'POKEMON GO'

Utilities implore gamers: Don't look for Pikachu at substations

The world is now divided into two camps. There are the people obsessed with the new "Pokemon Go" augmented reality game, rambling around their neighborhoods, smartphones in hand, seeking colorful creatures with monikers like Squirtle, Clefairy and Poliwag. Then there are the people trying to figure out what the heck is going on.

America's utilities found themselves in the latter camp this week. In the wake of the "Pokemon Go" game release, electric companies across the country are warning players against entering power plants and substations on the quest to capture Pikachu.

"Personal safety > catching 'em all," Duke Energy Corp. tweeted yesterday. "Please be aware of surroundings while playing #PokemonGo."

"Pokemon Go got you going places? While you play, PLEASE STAY AWAY from electrical substations and other utility equipment," Entergy Corp. tweeted Wednesday.
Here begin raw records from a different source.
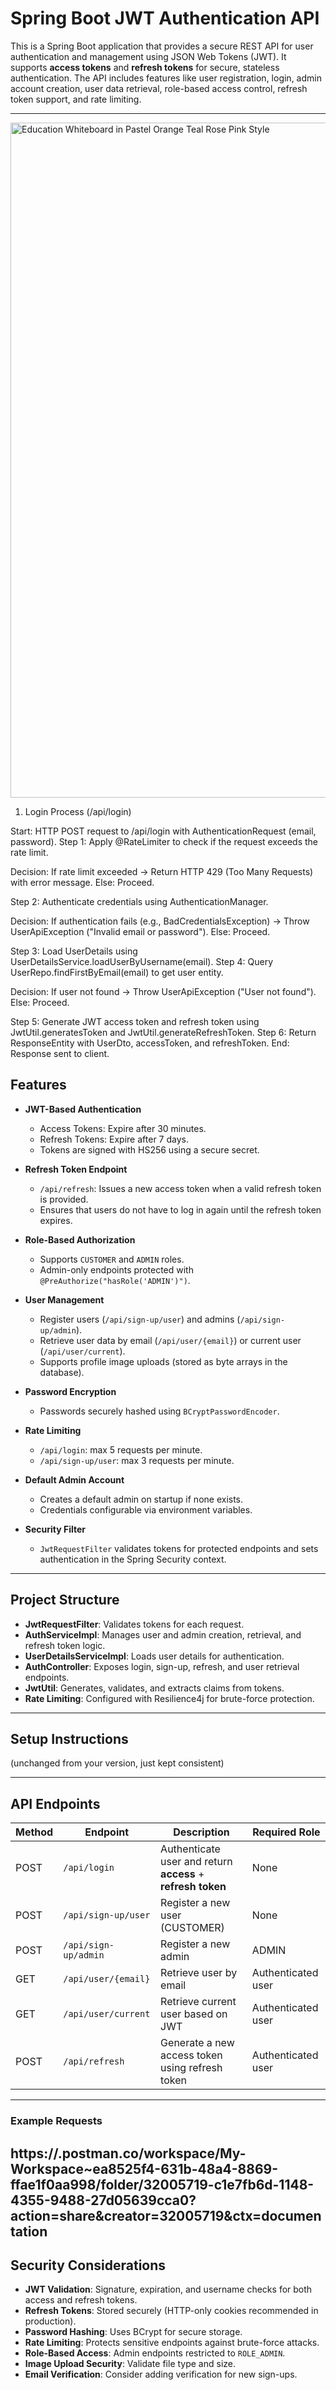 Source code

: # Spring Boot JWT Authentication API

This is a Spring Boot application that provides a secure REST API for user authentication and management using JSON Web Tokens (JWT). It supports **access tokens** and **refresh tokens** for secure, stateless authentication. The API includes features like user registration, login, admin account creation, user data retrieval, role-based access control, refresh token support, and rate limiting.

---
<img width="1920" height="1080" alt="Education Whiteboard in Pastel Orange Teal Rose Pink Style" src="https://github.com/user-attachments/assets/97be0129-4b25-4031-819b-5946e6fd23da" />

1. Login Process (/api/login)

Start: HTTP POST request to /api/login with AuthenticationRequest (email, password).
Step 1: Apply @RateLimiter to check if the request exceeds the rate limit.

Decision: If rate limit exceeded → Return HTTP 429 (Too Many Requests) with error message.
Else: Proceed.


Step 2: Authenticate credentials using AuthenticationManager.

Decision: If authentication fails (e.g., BadCredentialsException) → Throw UserApiException ("Invalid email or password").
Else: Proceed.


Step 3: Load UserDetails using UserDetailsService.loadUserByUsername(email).
Step 4: Query UserRepo.findFirstByEmail(email) to get user entity.

Decision: If user not found → Throw UserApiException ("User not found").
Else: Proceed.


Step 5: Generate JWT access token and refresh token using JwtUtil.generatesToken and JwtUtil.generateRefreshToken.
Step 6: Return ResponseEntity with UserDto, accessToken, and refreshToken.
End: Response sent to client.

## Features

* **JWT-Based Authentication**

  * Access Tokens: Expire after 30 minutes.
  * Refresh Tokens: Expire after 7 days.
  * Tokens are signed with HS256 using a secure secret.

* **Refresh Token Endpoint**

  * `/api/refresh`: Issues a new access token when a valid refresh token is provided.
  * Ensures that users do not have to log in again until the refresh token expires.

* **Role-Based Authorization**

  * Supports `CUSTOMER` and `ADMIN` roles.
  * Admin-only endpoints protected with `@PreAuthorize("hasRole('ADMIN')")`.

* **User Management**

  * Register users (`/api/sign-up/user`) and admins (`/api/sign-up/admin`).
  * Retrieve user data by email (`/api/user/{email}`) or current user (`/api/user/current`).
  * Supports profile image uploads (stored as byte arrays in the database).

* **Password Encryption**

  * Passwords securely hashed using `BCryptPasswordEncoder`.

* **Rate Limiting**

  * `/api/login`: max 5 requests per minute.
  * `/api/sign-up/user`: max 3 requests per minute.

* **Default Admin Account**

  * Creates a default admin on startup if none exists.
  * Credentials configurable via environment variables.

* **Security Filter**

  * `JwtRequestFilter` validates tokens for protected endpoints and sets authentication in the Spring Security context.

---

## Project Structure

* **JwtRequestFilter**: Validates tokens for each request.
* **AuthServiceImpl**: Manages user and admin creation, retrieval, and refresh token logic.
* **UserDetailsServiceImpl**: Loads user details for authentication.
* **AuthController**: Exposes login, sign-up, refresh, and user retrieval endpoints.
* **JwtUtil**: Generates, validates, and extracts claims from tokens.
* **Rate Limiting**: Configured with Resilience4j for brute-force protection.

---

## Setup Instructions

(unchanged from your version, just kept consistent)

---

## API Endpoints

| Method | Endpoint             | Description                                                 | Required Role      |
| ------ | -------------------- | ----------------------------------------------------------- | ------------------ |
| POST   | `/api/login`         | Authenticate user and return **access** + **refresh token** | None               |
| POST   | `/api/sign-up/user`  | Register a new user (CUSTOMER)                              | None               |
| POST   | `/api/sign-up/admin` | Register a new admin                                        | ADMIN              |
| GET    | `/api/user/{email}`  | Retrieve user by email                                      | Authenticated user |
| GET    | `/api/user/current`  | Retrieve current user based on JWT                          | Authenticated user |
| POST   | `/api/refresh`       | Generate a new access token using refresh token             | Authenticated user |

---

### Example Requests

 https://.postman.co/workspace/My-Workspace~ea8525f4-631b-48a4-8869-ffae1f0aa998/folder/32005719-c1e7fb6d-1148-4355-9488-27d05639cca0?action=share&creator=32005719&ctx=documentation
---

## Security Considerations

* **JWT Validation**: Signature, expiration, and username checks for both access and refresh tokens.
* **Refresh Tokens**: Stored securely (HTTP-only cookies recommended in production).
* **Password Hashing**: Uses BCrypt for secure storage.
* **Rate Limiting**: Protects sensitive endpoints against brute-force attacks.
* **Role-Based Access**: Admin endpoints restricted to `ROLE_ADMIN`.
* **Image Upload Security**: Validate file type and size.
* **Email Verification**: Consider adding verification for new sign-ups.
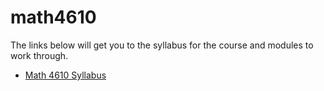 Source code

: # math4610

The links below will get you to the syllabus for the course and modules to work through.

* [Math 4610 Syllabus](./syllabus/syllabus.md)
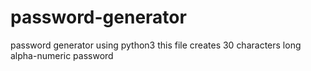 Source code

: # password-generator
password generator using python3
this file creates 30 characters long alpha-numeric password
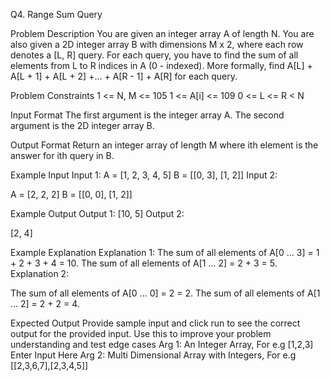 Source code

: Q4. Range Sum Query

Problem Description
You are given an integer array A of length N.
You are also given a 2D integer array B with dimensions M x 2, where each row denotes a [L, R] query.
For each query, you have to find the sum of all elements from L to R indices in A (0 - indexed).
More formally, find A[L] + A[L + 1] + A[L + 2] +... + A[R - 1] + A[R] for each query.



Problem Constraints
1 <= N, M <= 105
1 <= A[i] <= 109
0 <= L <= R < N


Input Format
The first argument is the integer array A.
The second argument is the 2D integer array B.


Output Format
Return an integer array of length M where ith element is the answer for ith query in B.


Example Input
Input 1:
A = [1, 2, 3, 4, 5]
B = [[0, 3], [1, 2]]
Input 2:

A = [2, 2, 2]
B = [[0, 0], [1, 2]]


Example Output
Output 1:
[10, 5]
Output 2:

[2, 4]


Example Explanation
Explanation 1:
The sum of all elements of A[0 ... 3] = 1 + 2 + 3 + 4 = 10.
The sum of all elements of A[1 ... 2] = 2 + 3 = 5.
Explanation 2:

The sum of all elements of A[0 ... 0] = 2 = 2.
The sum of all elements of A[1 ... 2] = 2 + 2 = 4.



Expected Output
Provide sample input and click run to see the correct output for the provided input. Use this to improve your problem understanding and test edge cases
Arg 1: An Integer Array, For e.g [1,2,3]
Enter Input Here
Arg 2: Multi Dimensional Array with Integers, For e.g [[2,3,6,7],[2,3,4,5]]

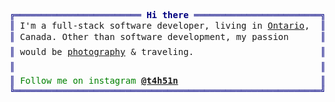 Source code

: <pre style="font-family:Menlo,'DejaVu Sans Mono',consolas,'Courier New',monospace"><span style="color: #000080; text-decoration-color: #000080">╔════════════════════════ </span><span style="color: #000080; text-decoration-color: #000080; font-weight: bold">Hi there</span><span style="color: #000080; text-decoration-color: #000080"> ════════════════════════╗</span> 🤓 <a href="https://tahsin.us">Tahsin</a>                    
<span style="color: #000080; text-decoration-color: #000080">║</span> I&#x27;m a full-stack software developer, living in <a href="https://goo.gl/maps/z2GWFn364GnxynTq6">Ontario</a>,  <span style="color: #000080; text-decoration-color: #000080">║</span> <span style="color: #008080; text-decoration-color: #008080">┣━━ </span>🏢 <a href="https://carfax.com/">CARFAX</a>                
<span style="color: #000080; text-decoration-color: #000080">║</span> Canada. Other than software development, my passion      <span style="color: #000080; text-decoration-color: #000080">║</span> <span style="color: #008080; text-decoration-color: #008080">┃   </span><span style="color: #008000; text-decoration-color: #008000">┣━━ </span>⭐ AWS               
<span style="color: #000080; text-decoration-color: #000080">║</span> would be <a href="https://tahsin.us/gallery/">photography</a> &amp; traveling.                        <span style="color: #000080; text-decoration-color: #000080">║</span> <span style="color: #008080; text-decoration-color: #008080">┃   </span><span style="color: #008000; text-decoration-color: #008000">┣━━ </span>⭐ Node.js           
<span style="color: #000080; text-decoration-color: #000080">║</span>                                                          <span style="color: #000080; text-decoration-color: #000080">║</span> <span style="color: #008080; text-decoration-color: #008080">┃   </span><span style="color: #008000; text-decoration-color: #008000">┗━━ </span>⭐ React             
<span style="color: #000080; text-decoration-color: #000080">║</span> <span style="color: #008000; text-decoration-color: #008000">Follow me on instagram </span><span style="color: #008000; text-decoration-color: #008000; font-weight: bold"><a href="https://www.instagram.com/t4h51n/">@t4h51n</a></span>                           <span style="color: #000080; text-decoration-color: #000080">║</span> <span style="color: #008080; text-decoration-color: #008080">┣━━ </span>🔧 Go, Python, TypeScript
<span style="color: #000080; text-decoration-color: #000080">╚══════════════════════════════════════════════════════════╝</span> <span style="color: #008080; text-decoration-color: #008080">┗━━ </span><a href="https://medium.com/@tahsinature">Blog</a> <a href="https://www.linkedin.com/in/t4h51n/">LinkedIn</a>            
</pre>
"NEVER attempt to enter an electrical substation. Trust us. Zapdos isn't in there. We checked," tweeted the Fargo, N.D.-based Cass County Electric Cooperative.

In search of certain varieties of animated monsters, Pokemon players are apparently wandering too close for comfort to electric infrastructure, and it has power companies on edge.

"Gamers have shown up at our power plants, and there was some discussion that you could catch electric type Pokemon near substations and transformers," American Electric Power spokeswoman Tammy Ridout said in an email.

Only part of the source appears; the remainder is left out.